- [Data for the task]
[Start of Attachment]

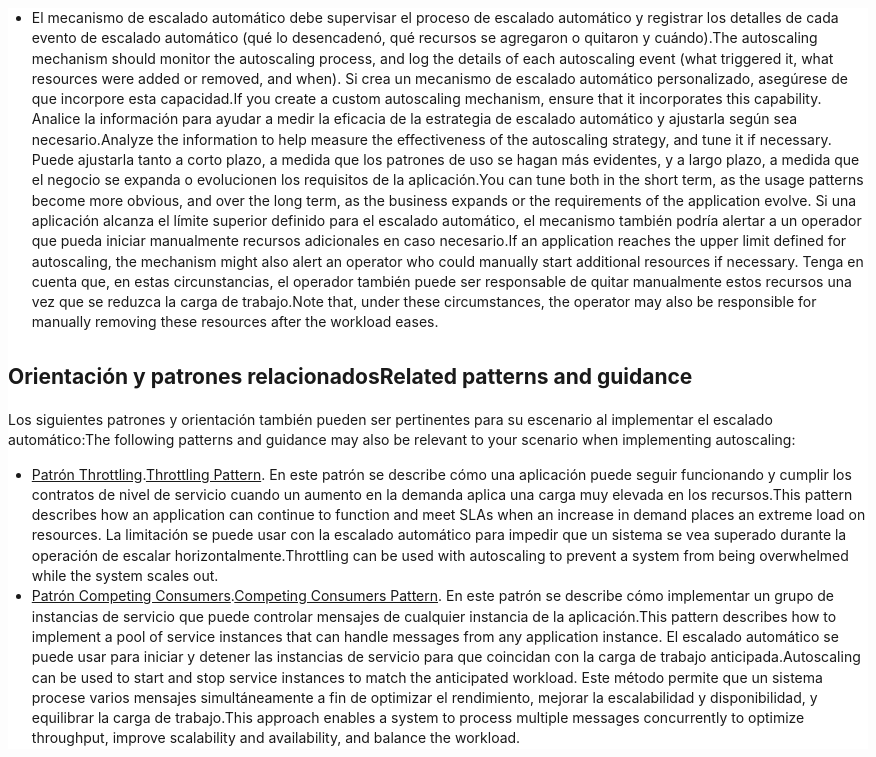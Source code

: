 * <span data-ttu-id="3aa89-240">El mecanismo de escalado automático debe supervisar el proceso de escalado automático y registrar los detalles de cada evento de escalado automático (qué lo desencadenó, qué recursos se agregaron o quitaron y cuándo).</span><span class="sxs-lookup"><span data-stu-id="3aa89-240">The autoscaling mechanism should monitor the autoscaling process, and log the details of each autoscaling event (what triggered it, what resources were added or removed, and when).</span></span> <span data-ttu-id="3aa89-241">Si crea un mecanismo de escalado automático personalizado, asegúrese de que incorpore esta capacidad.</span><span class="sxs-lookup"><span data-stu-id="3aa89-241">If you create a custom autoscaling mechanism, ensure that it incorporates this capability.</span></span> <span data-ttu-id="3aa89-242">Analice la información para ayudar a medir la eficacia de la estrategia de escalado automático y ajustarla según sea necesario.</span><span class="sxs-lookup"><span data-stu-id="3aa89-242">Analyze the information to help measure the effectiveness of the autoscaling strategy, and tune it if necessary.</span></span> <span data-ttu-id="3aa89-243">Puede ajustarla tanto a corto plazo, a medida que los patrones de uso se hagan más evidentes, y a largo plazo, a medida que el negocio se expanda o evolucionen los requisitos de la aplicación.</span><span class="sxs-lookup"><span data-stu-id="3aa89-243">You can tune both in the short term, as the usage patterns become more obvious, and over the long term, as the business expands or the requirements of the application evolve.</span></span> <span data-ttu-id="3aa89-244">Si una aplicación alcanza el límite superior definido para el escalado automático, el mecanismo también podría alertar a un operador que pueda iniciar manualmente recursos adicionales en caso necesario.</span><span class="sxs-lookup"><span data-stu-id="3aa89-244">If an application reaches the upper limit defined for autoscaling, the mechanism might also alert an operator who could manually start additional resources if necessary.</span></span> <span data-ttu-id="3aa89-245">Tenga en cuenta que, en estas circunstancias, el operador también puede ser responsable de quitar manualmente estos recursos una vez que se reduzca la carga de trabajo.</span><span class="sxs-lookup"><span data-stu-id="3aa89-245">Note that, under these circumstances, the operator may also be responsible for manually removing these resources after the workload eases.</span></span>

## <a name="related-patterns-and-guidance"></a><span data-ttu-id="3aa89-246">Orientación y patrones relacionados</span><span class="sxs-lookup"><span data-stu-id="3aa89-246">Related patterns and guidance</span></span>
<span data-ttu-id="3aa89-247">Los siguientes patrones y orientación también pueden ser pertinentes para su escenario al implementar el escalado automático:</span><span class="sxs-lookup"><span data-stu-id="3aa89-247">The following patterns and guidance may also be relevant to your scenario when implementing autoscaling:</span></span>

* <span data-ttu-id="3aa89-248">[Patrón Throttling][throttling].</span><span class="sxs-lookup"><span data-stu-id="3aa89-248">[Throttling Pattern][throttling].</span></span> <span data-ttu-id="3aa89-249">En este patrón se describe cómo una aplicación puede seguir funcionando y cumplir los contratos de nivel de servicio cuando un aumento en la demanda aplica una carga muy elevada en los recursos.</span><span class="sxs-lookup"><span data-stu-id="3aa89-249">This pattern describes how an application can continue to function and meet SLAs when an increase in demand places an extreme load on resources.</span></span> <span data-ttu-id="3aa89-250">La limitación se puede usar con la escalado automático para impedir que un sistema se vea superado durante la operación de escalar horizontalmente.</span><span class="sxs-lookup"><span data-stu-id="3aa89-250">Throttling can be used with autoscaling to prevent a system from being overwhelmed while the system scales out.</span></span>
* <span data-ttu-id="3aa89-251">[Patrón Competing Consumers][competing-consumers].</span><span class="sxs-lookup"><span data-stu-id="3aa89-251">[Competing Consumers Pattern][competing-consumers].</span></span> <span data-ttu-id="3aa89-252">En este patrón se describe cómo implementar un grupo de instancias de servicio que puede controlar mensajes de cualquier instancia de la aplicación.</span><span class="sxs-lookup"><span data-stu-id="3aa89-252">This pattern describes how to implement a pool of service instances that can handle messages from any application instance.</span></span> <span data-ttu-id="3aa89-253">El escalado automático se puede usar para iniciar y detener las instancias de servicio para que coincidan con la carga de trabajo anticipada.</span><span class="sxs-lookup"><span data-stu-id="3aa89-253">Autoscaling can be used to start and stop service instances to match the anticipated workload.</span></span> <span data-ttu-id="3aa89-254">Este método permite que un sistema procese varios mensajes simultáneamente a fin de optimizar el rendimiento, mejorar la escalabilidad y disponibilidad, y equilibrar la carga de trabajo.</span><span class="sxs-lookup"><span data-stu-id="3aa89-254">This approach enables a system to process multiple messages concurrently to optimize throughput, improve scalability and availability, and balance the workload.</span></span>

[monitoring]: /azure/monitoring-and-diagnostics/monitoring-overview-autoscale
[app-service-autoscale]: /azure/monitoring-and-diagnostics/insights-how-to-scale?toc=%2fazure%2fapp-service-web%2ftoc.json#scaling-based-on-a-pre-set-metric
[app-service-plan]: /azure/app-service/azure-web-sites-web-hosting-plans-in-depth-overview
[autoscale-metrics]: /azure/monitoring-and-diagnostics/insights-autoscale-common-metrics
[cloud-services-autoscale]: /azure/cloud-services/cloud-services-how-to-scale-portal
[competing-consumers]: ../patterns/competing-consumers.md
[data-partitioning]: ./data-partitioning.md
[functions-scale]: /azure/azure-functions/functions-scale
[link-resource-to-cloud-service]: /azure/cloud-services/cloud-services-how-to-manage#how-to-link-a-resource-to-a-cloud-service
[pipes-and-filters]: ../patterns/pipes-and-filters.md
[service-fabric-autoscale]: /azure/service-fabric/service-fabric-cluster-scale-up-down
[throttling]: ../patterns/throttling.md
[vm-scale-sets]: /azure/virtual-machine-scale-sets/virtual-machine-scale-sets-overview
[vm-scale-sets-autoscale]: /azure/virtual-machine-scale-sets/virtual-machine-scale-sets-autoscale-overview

[End of Attachment]

- [Activity]
Where a line above contains the string "consumers", copy that line.

- [Solution]
* <span data-ttu-id="3aa89-251">[Patrón Competing Consumers][competing-consumers].</span><span class="sxs-lookup"><span data-stu-id="3aa89-251">[Competing Consumers Pattern][competing-consumers].</span></span> <span data-ttu-id="3aa89-252">En este patrón se describe cómo implementar un grupo de instancias de servicio que puede controlar mensajes de cualquier instancia de la aplicación.</span><span class="sxs-lookup"><span data-stu-id="3aa89-252">This pattern describes how to implement a pool of service instances that can handle messages from any application instance.</span></span> <span data-ttu-id="3aa89-253">El escalado automático se puede usar para iniciar y detener las instancias de servicio para que coincidan con la carga de trabajo anticipada.</span><span class="sxs-lookup"><span data-stu-id="3aa89-253">Autoscaling can be used to start and stop service instances to match the anticipated workload.</span></span> <span data-ttu-id="3aa89-254">Este método permite que un sistema procese varios mensajes simultáneamente a fin de optimizar el rendimiento, mejorar la escalabilidad y disponibilidad, y equilibrar la carga de trabajo.</span><span class="sxs-lookup"><span data-stu-id="3aa89-254">This approach enables a system to process multiple messages concurrently to optimize throughput, improve scalability and availability, and balance the workload.</span></span>
[competing-consumers]: ../patterns/competing-consumers.md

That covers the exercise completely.